Dataset items:

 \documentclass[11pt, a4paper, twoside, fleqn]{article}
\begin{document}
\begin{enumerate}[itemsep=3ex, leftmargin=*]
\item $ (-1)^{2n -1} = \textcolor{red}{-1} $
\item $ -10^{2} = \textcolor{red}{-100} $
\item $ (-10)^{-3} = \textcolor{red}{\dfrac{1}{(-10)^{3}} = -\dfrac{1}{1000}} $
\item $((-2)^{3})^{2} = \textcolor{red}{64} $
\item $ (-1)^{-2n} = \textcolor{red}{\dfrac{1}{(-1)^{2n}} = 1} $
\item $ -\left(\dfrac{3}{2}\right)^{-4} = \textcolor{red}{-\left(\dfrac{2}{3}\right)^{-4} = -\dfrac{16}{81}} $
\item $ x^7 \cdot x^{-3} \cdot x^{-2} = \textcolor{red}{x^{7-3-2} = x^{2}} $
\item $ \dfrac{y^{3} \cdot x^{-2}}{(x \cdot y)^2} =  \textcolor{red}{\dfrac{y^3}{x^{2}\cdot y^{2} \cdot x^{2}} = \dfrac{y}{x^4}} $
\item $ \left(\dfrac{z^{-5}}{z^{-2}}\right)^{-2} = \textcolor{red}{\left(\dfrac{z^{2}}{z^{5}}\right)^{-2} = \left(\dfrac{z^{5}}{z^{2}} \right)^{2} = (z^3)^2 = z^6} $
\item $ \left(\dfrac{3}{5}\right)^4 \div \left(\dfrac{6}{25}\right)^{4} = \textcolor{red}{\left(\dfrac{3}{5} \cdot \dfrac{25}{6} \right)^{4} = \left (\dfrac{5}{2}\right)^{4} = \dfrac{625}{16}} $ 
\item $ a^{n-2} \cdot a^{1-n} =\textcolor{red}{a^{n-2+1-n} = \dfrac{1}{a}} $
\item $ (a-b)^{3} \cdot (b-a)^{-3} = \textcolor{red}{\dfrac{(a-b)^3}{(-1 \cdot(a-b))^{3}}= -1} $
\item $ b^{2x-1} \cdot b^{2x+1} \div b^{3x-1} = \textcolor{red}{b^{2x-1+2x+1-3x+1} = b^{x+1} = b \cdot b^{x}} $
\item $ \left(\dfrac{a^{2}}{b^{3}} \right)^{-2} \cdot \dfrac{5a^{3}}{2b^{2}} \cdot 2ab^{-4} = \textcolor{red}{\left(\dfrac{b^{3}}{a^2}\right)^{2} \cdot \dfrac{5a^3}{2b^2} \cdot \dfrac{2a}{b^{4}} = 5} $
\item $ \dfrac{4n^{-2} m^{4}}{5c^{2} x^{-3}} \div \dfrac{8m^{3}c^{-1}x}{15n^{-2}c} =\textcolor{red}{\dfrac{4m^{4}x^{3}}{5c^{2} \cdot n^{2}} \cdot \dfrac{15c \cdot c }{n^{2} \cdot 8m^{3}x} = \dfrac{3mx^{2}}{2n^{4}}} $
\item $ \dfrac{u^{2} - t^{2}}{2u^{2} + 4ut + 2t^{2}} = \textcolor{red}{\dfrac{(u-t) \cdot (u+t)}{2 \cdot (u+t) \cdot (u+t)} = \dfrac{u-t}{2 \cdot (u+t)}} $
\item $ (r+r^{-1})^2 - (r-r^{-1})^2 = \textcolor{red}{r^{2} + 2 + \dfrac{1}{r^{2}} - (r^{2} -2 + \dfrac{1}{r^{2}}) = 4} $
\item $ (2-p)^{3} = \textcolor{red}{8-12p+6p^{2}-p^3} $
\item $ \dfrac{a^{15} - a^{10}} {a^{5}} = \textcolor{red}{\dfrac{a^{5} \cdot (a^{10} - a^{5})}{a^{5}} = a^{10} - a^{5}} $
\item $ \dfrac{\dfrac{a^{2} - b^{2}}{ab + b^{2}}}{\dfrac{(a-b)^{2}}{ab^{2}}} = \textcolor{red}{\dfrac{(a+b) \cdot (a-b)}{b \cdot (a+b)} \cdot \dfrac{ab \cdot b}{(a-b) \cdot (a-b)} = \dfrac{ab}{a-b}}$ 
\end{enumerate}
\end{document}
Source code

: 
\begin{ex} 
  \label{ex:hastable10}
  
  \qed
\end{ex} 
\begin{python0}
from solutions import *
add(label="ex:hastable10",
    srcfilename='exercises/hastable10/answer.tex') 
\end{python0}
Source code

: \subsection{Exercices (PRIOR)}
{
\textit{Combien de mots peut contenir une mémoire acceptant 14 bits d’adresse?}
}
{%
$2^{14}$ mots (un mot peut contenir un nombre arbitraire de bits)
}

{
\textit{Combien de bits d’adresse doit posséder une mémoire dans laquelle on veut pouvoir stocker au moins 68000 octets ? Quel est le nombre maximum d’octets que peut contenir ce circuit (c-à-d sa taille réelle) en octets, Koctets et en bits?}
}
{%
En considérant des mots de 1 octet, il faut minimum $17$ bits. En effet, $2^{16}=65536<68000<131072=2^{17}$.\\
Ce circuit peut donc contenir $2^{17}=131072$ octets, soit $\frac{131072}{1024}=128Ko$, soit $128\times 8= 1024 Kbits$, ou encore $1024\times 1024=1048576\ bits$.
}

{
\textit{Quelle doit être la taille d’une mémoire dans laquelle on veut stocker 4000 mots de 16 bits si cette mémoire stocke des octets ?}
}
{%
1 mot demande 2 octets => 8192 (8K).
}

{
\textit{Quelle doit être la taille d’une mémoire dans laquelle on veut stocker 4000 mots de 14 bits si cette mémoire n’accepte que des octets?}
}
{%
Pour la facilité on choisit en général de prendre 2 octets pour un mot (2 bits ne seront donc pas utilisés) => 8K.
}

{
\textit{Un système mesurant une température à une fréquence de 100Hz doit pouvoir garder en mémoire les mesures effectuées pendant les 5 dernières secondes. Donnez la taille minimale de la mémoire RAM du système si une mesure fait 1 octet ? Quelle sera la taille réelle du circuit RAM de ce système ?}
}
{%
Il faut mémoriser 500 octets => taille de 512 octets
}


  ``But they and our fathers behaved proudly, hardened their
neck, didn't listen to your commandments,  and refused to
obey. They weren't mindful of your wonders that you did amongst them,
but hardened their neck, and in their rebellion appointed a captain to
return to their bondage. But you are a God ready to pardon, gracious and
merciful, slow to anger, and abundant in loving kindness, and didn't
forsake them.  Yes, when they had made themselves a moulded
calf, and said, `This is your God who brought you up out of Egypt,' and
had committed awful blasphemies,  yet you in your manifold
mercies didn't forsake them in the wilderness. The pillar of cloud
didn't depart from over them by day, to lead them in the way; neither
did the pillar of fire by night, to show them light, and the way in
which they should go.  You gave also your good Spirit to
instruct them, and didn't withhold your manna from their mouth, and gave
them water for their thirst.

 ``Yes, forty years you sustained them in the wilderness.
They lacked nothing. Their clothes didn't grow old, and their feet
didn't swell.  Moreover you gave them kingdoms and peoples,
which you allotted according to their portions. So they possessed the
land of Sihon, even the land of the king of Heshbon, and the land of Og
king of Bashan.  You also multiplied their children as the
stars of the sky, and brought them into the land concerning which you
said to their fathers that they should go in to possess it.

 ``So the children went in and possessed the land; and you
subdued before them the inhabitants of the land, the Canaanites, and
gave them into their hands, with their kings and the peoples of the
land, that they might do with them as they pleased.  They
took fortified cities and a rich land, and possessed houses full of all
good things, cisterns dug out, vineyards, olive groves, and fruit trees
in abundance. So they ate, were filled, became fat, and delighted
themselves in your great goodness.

[Work task] Where the word "adresse" shows up in a line of the entries above, copy that line.

[Task result]
\textit{Combien de mots peut contenir une mémoire acceptant 14 bits d’adresse?}
\textit{Combien de bits d’adresse doit posséder une mémoire dans laquelle on veut pouvoir stocker au moins 68000 octets ? Quel est le nombre maximum d’octets que peut contenir ce circuit (c-à-d sa taille réelle) en octets, Koctets et en bits?}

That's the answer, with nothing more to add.